From my previous life, I looked at loads on flights all the time and this is how it was done with us:
Consider this a 737 with 12F and 116Y seats
CLASS SEATS AUTH BKED AVAIL
F 12 12 4 8
Y0 116 126 118 8
Y1 119 118 1
Y2 100 118 -18
Y3 85 118 -33
Y4 65 118 -53
Y5 65 118 -53
Y6 20 118 -98
For F, it is easy. It would read that there are 12 seats on the plane, yield managment will sell 12 seats in F (meaning they will not oversell), 4 seats are booked in F, and 8 are left.
For coach it was a little more difficuly. As you see there is a Y0-Y6. I don't recall exactly, but it was similar to this. Let's take DL's typical coach fares - Y,B,M,H,Q,K,L,U. Those are eight fares clases. Y0 would be Y, Y1 would be B, Y2 might be M and H, etc.... It means that different fares codes might pull out of the same bucket.

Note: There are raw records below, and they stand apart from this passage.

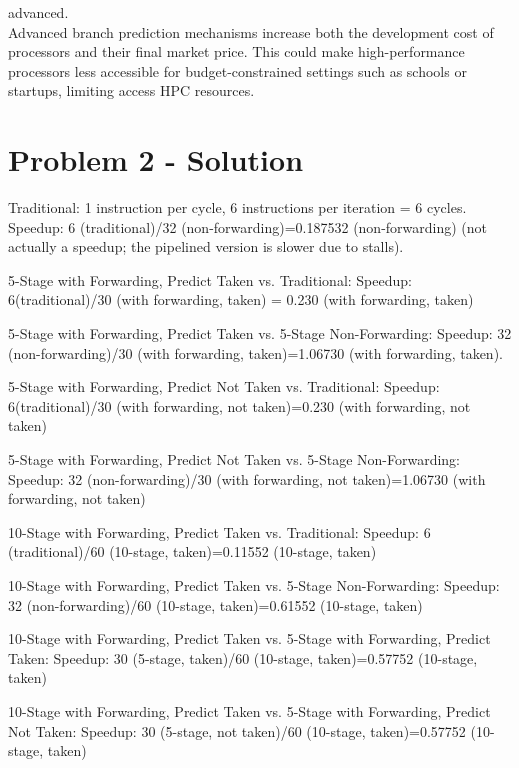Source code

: \documentclass[11pt]{article}
\begin{document}
advanced. \\

Advanced branch prediction mechanisms increase both the development cost of processors and their final market price. This could make high-performance processors less accessible for budget-constrained settings such as schools or startups, limiting access HPC resources. 

\section*{Problem 2 - Solution}
Traditional: 1 instruction per cycle, 6 instructions per iteration = 6 cycles.
Speedup: 6 (traditional)/32 (non-forwarding)=0.187532 (non-forwarding) (not actually a speedup; the pipelined version is slower due to stalls).

5-Stage with Forwarding, Predict Taken vs. Traditional:
Speedup: 6(traditional)/30 (with forwarding, taken) = 0.230 (with forwarding, taken)

5-Stage with Forwarding, Predict Taken vs. 5-Stage Non-Forwarding:
Speedup: 32 (non-forwarding)/30 (with forwarding, taken)=1.06730 (with forwarding, taken).

5-Stage with Forwarding, Predict Not Taken vs. Traditional:
Speedup: 6(traditional)/30 (with forwarding, not taken)=0.230 (with forwarding, not taken)

5-Stage with Forwarding, Predict Not Taken vs. 5-Stage Non-Forwarding:
Speedup: 32 (non-forwarding)/30 (with forwarding, not taken)=1.06730 (with forwarding, not taken)

10-Stage with Forwarding, Predict Taken vs. Traditional:
Speedup: 6 (traditional)/60 (10-stage, taken)=0.11552 (10-stage, taken)

10-Stage with Forwarding, Predict Taken vs. 5-Stage Non-Forwarding:
Speedup: 32 (non-forwarding)/60 (10-stage, taken)=0.61552 (10-stage, taken)

10-Stage with Forwarding, Predict Taken vs. 5-Stage with Forwarding, Predict Taken:
Speedup: 30 (5-stage, taken)/60 (10-stage, taken)=0.57752 (10-stage, taken)

10-Stage with Forwarding, Predict Taken vs. 5-Stage with Forwarding, Predict Not Taken:
Speedup: 30 (5-stage, not taken)/60 (10-stage, taken)=0.57752 (10-stage, taken)
\end{document}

For the listing of Y0 (a typical Y fare), it is similar to F. You see there are 116 seats in Y, there are 126 Y0 seats authorized (the flight could eventually be oversold by 10), there are 118 total Y seats booked (flight already oversold by 2), and there are 8 more Y0 seats available for sale. For the listing of Y1 (a typical B fare), there are 119 seats authorized. This means of the total 126 authorized to be sold on the flight, no more than 119 can be booked in Y1 and lower. The last 7 (126-119) must be sold in Y0 inventory (typically Y fares). Wih the availability as shown, since 119 seats are authorized in Y1 and 118 are booked, there is 1 seat left to be sold in Y1 class.
For Y2, 100 seats are authorized at this fare or lower, 118 are already book, leaving the availability in Y2 and lower at -18, meaning these can't be sold anymore. This goes on and on down to Y6 which are the sale fares typically.
So in ITN expert mode, on UA.com, and on a TA screen for availability, you will see:
Y8 B1 M0 H0 Q0 K0 L0 U0
Now the above numbers aren't typical, just an example. Routes like ATL-MCO with 200 seats in coach might be authorized (from Y0 to Y6) 215, 210, 205, 200, 180, 150 - meaning they would sell 150 seats at the lowest fares - and oversell the plane by 15 - not many for a 200 seat coach section since families going to Florida will typically show up.
A "business" ORD-DCA flight with 150 seats in coach might be 190, 130, 100, 50, 20, 10. They are driving the yields up on this flight becasue they know the businessman will pay it. Also, they will oversell by 40 since many times business guys might be a no show.
Hope this helps.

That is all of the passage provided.